====== Material provided

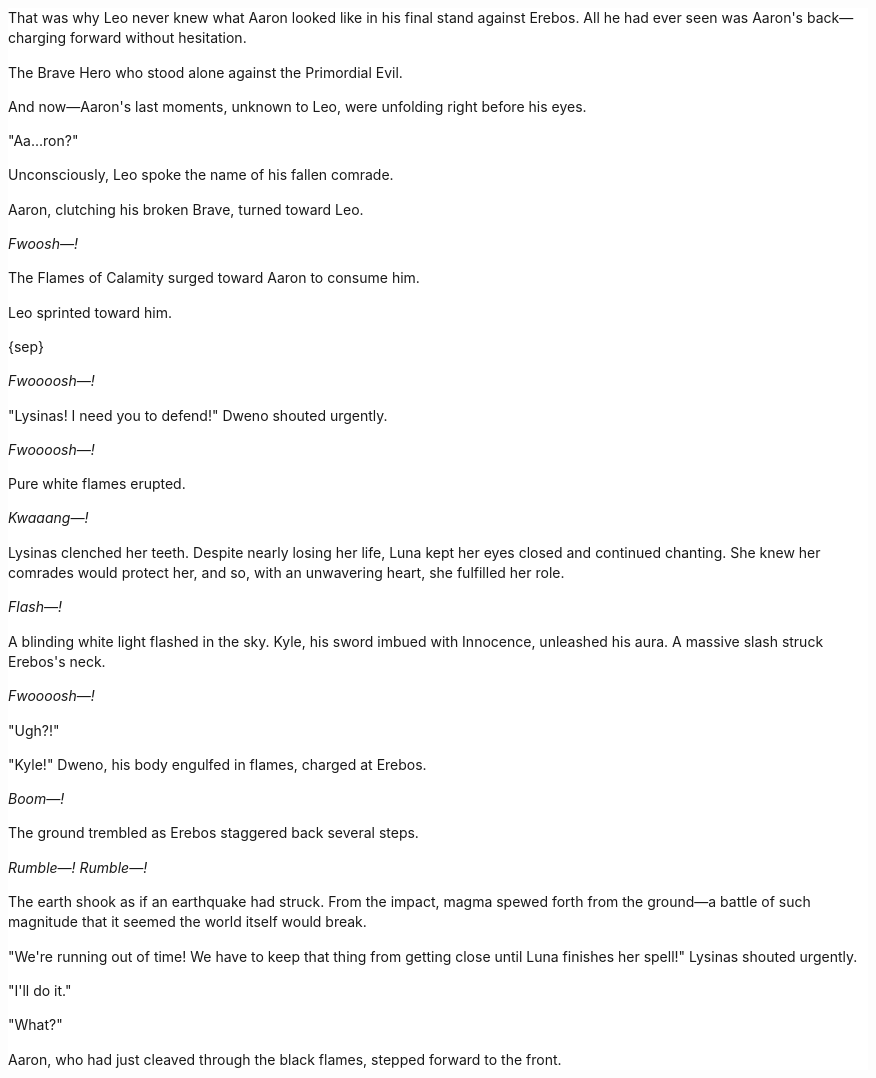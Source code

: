 That was why Leo never knew what Aaron looked like in his final stand against Erebos. All he had ever seen was Aaron's back—charging forward without hesitation.

The Brave Hero who stood alone against the Primordial Evil.

And now—Aaron's last moments, unknown to Leo, were unfolding right before his eyes.

"Aa...ron?"

Unconsciously, Leo spoke the name of his fallen comrade.

Aaron, clutching his broken Brave, turned toward Leo.

*Fwoosh—!*

The Flames of Calamity surged toward Aaron to consume him.

Leo sprinted toward him.

{sep}

*Fwoooosh—!*

"Lysinas! I need you to defend!" Dweno shouted urgently.

*Fwoooosh—!*

Pure white flames erupted.

*Kwaaang—!*

Lysinas clenched her teeth. Despite nearly losing her life, Luna kept her eyes closed and continued chanting. She knew her comrades would protect her, and so, with an unwavering heart, she fulfilled her role.

*Flash—!*

A blinding white light flashed in the sky. Kyle, his sword imbued with Innocence, unleashed his aura. A massive slash struck Erebos's neck.

*Fwoooosh—!*

"Ugh?!"

"Kyle!" Dweno, his body engulfed in flames, charged at Erebos.

*Boom—!*

The ground trembled as Erebos staggered back several steps.

*Rumble—! Rumble—!*

The earth shook as if an earthquake had struck. From the impact, magma spewed forth from the ground—a battle of such magnitude that it seemed the world itself would break.

"We're running out of time! We have to keep that thing from getting close until Luna finishes her spell!" Lysinas shouted urgently.

"I'll do it."

"What?"

Aaron, who had just cleaved through the black flames, stepped forward to the front.
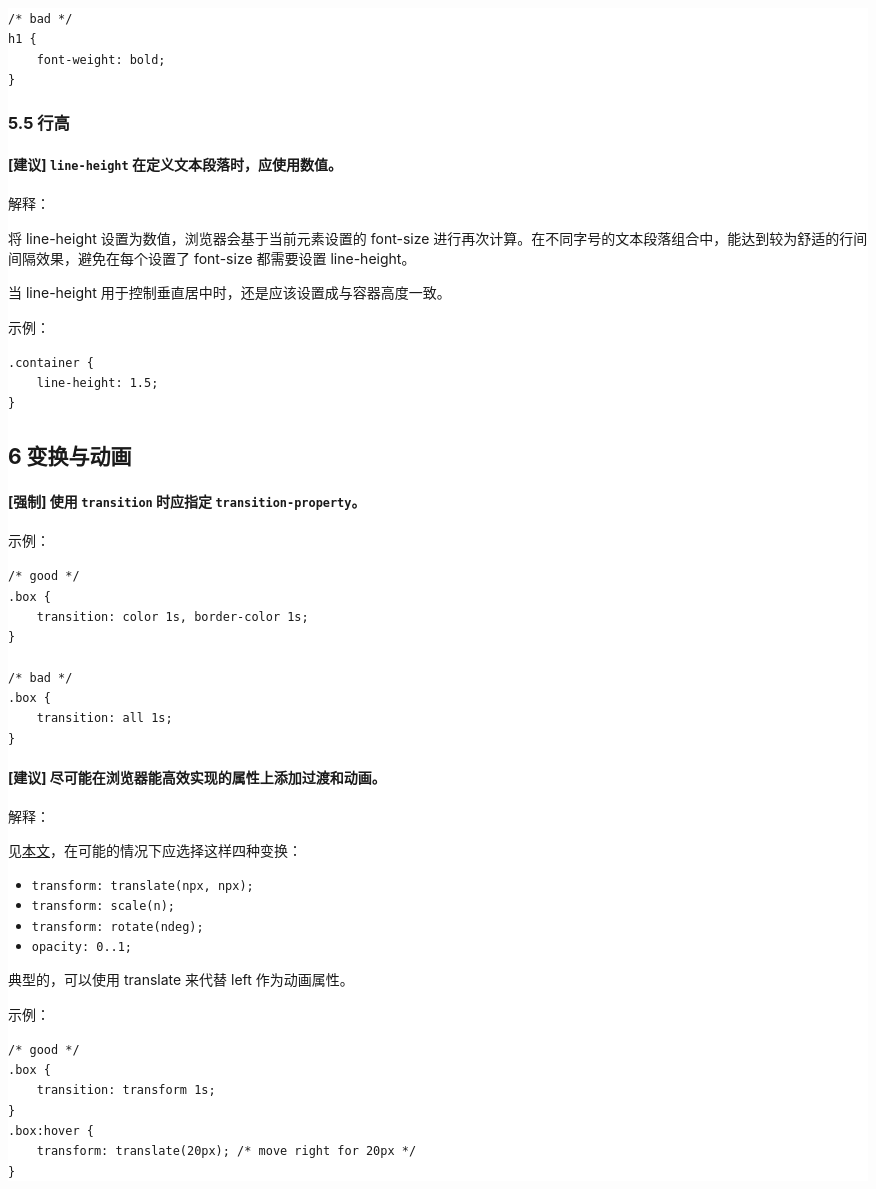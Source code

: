     /* bad */
    h1 {
        font-weight: bold;
    }

### 5.5 行高

#### [建议] `line-height` 在定义文本段落时，应使用数值。

解释：

将 line-height 设置为数值，浏览器会基于当前元素设置的 font-size 进行再次计算。在不同字号的文本段落组合中，能达到较为舒适的行间间隔效果，避免在每个设置了 font-size 都需要设置 line-height。

当 line-height 用于控制垂直居中时，还是应该设置成与容器高度一致。

示例：

    .container {
        line-height: 1.5;
    }

## 6 变换与动画

#### [强制] 使用 `transition` 时应指定 `transition-property`。

示例：

    /* good */
    .box {
        transition: color 1s, border-color 1s;
    }

    /* bad */
    .box {
        transition: all 1s;
    }

#### [建议] 尽可能在浏览器能高效实现的属性上添加过渡和动画。

解释：

见[本文](http://www.html5rocks.com/en/tutorials/speed/high-performance-animations/)，在可能的情况下应选择这样四种变换：

* `transform: translate(npx, npx);`
* `transform: scale(n);`
* `transform: rotate(ndeg);`
* `opacity: 0..1;`

典型的，可以使用 translate 来代替 left 作为动画属性。

示例：

    /* good */
    .box {
        transition: transform 1s;
    }
    .box:hover {
        transform: translate(20px); /* move right for 20px */
    }

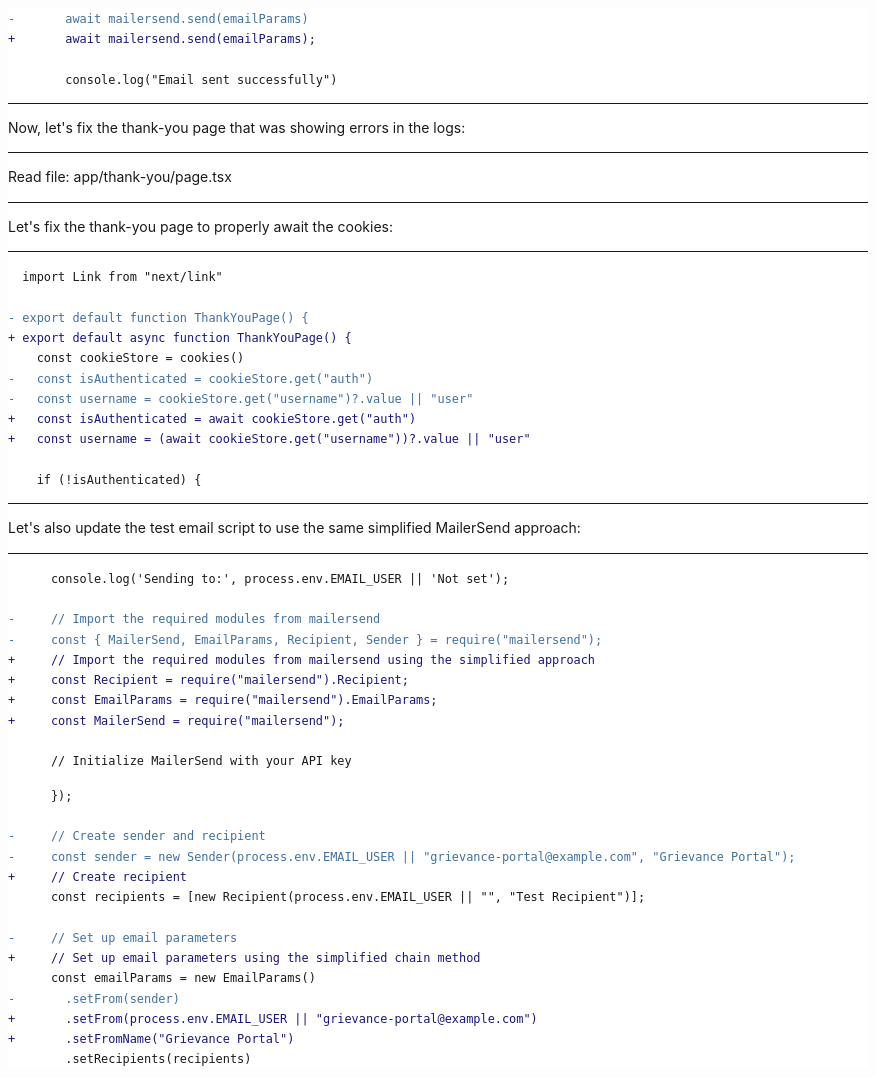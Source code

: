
 ```diff
-       await mailersend.send(emailParams)
+       await mailersend.send(emailParams);
  
        console.log("Email sent successfully")
```

---

Now, let's fix the thank-you page that was showing errors in the logs:

---

Read file: app/thank-you/page.tsx

---

Let's fix the thank-you page to properly await the cookies:

---

```diff
  import Link from "next/link"
  
- export default function ThankYouPage() {
+ export default async function ThankYouPage() {
    const cookieStore = cookies()
-   const isAuthenticated = cookieStore.get("auth")
-   const username = cookieStore.get("username")?.value || "user"
+   const isAuthenticated = await cookieStore.get("auth")
+   const username = (await cookieStore.get("username"))?.value || "user"
  
    if (!isAuthenticated) {
```

---

Let's also update the test email script to use the same simplified MailerSend approach:

---

```diff
      console.log('Sending to:', process.env.EMAIL_USER || 'Not set');
  
-     // Import the required modules from mailersend
-     const { MailerSend, EmailParams, Recipient, Sender } = require("mailersend");
+     // Import the required modules from mailersend using the simplified approach
+     const Recipient = require("mailersend").Recipient;
+     const EmailParams = require("mailersend").EmailParams;
+     const MailerSend = require("mailersend");
  
      // Initialize MailerSend with your API key
```

```diff
      });
  
-     // Create sender and recipient
-     const sender = new Sender(process.env.EMAIL_USER || "grievance-portal@example.com", "Grievance Portal");
+     // Create recipient
      const recipients = [new Recipient(process.env.EMAIL_USER || "", "Test Recipient")];
  
-     // Set up email parameters
+     // Set up email parameters using the simplified chain method
      const emailParams = new EmailParams()
-       .setFrom(sender)
+       .setFrom(process.env.EMAIL_USER || "grievance-portal@example.com")
+       .setFromName("Grievance Portal")
        .setRecipients(recipients)
```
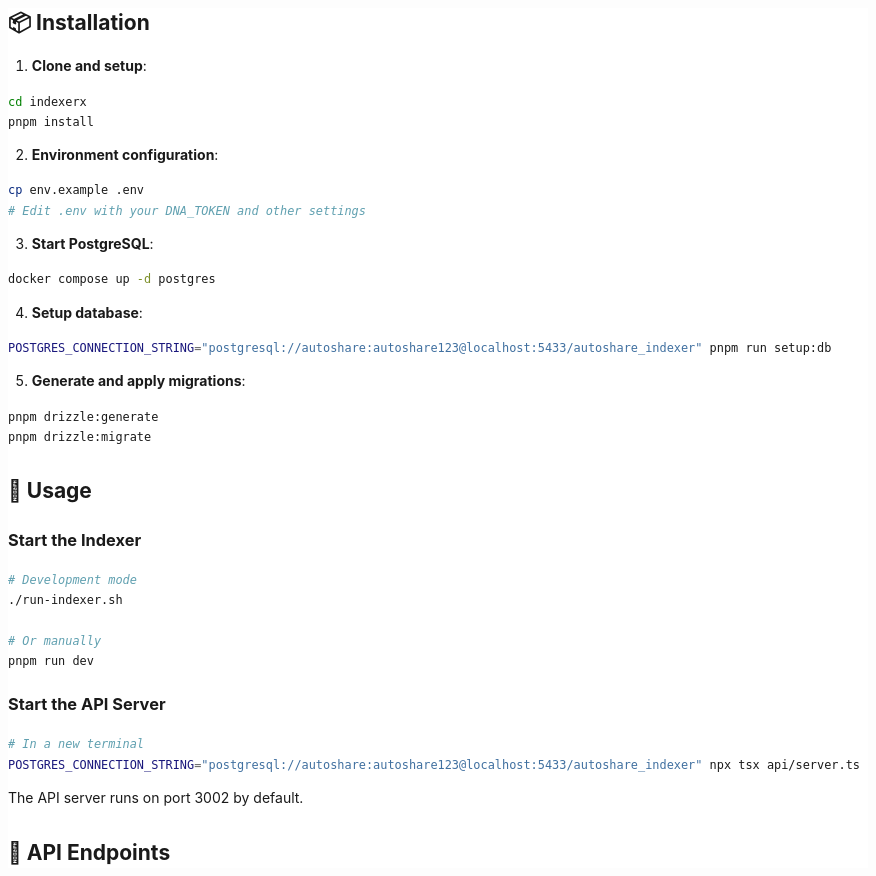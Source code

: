 ## 📦 Installation

1. **Clone and setup**:
```bash
cd indexerx
pnpm install
```

2. **Environment configuration**:
```bash
cp env.example .env
# Edit .env with your DNA_TOKEN and other settings
```

3. **Start PostgreSQL**:
```bash
docker compose up -d postgres
```

4. **Setup database**:
```bash
POSTGRES_CONNECTION_STRING="postgresql://autoshare:autoshare123@localhost:5433/autoshare_indexer" pnpm run setup:db
```

5. **Generate and apply migrations**:
```bash
pnpm drizzle:generate
pnpm drizzle:migrate
```

## 🚀 Usage

### Start the Indexer

```bash
# Development mode
./run-indexer.sh

# Or manually
pnpm run dev
```

### Start the API Server

```bash
# In a new terminal
POSTGRES_CONNECTION_STRING="postgresql://autoshare:autoshare123@localhost:5433/autoshare_indexer" npx tsx api/server.ts
```

The API server runs on port 3002 by default.

## 🔌 API Endpoints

============

In the records above, some lines may contain the word "localhost"; copy every one of them.

- **The answer**
POSTGRES_CONNECTION_STRING="postgresql://autoshare:autoshare123@localhost:5433/autoshare_indexer" pnpm run setup:db
POSTGRES_CONNECTION_STRING="postgresql://autoshare:autoshare123@localhost:5433/autoshare_indexer" npx tsx api/server.ts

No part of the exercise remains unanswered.